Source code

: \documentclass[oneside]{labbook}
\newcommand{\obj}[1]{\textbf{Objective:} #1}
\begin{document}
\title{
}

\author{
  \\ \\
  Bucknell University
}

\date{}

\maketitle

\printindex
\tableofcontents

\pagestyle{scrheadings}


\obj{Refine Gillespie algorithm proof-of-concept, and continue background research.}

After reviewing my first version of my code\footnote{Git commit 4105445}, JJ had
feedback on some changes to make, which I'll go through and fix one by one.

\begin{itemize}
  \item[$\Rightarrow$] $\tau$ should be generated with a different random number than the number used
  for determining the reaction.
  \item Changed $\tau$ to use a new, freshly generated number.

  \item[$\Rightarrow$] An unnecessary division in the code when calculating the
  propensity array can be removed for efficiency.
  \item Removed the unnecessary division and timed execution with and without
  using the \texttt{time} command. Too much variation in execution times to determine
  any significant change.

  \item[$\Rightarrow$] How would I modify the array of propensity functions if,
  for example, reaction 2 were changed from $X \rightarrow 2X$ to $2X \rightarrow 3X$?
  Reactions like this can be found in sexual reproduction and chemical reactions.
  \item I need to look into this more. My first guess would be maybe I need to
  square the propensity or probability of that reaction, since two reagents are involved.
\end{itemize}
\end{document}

______________________________

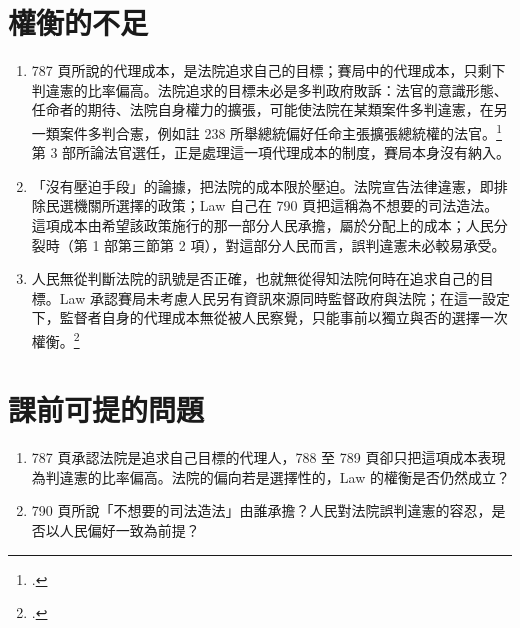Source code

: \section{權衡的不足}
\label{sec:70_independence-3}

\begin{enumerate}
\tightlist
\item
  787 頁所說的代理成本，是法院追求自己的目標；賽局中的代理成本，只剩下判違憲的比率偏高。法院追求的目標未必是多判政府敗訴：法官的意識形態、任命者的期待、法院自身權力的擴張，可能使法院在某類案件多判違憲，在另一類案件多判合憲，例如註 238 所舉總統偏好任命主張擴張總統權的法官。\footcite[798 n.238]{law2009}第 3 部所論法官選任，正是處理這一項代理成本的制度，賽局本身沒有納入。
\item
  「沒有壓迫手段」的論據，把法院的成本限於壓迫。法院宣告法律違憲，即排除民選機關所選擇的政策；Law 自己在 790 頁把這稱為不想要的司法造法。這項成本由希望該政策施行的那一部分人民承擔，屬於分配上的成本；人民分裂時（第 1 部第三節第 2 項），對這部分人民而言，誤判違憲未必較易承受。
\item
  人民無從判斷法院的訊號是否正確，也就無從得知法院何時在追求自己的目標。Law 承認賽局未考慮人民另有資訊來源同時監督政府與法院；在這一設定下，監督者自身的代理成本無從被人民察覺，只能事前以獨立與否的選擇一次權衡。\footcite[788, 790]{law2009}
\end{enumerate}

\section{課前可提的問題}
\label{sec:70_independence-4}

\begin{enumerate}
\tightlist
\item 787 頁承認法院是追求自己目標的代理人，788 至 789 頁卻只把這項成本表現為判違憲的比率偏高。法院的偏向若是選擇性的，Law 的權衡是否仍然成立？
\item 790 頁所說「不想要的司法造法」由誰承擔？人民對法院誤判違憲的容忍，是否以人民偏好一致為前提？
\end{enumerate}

______________________________

- _WHAT YOU ARE ASKED TO DO_:
Using the listing above, pull out all lines that hold the word "unnecessary".

- _PROBLEM SOLUTION_:
  \item[$\Rightarrow$] An unnecessary division in the code when calculating the
  \item Removed the unnecessary division and timed execution with and without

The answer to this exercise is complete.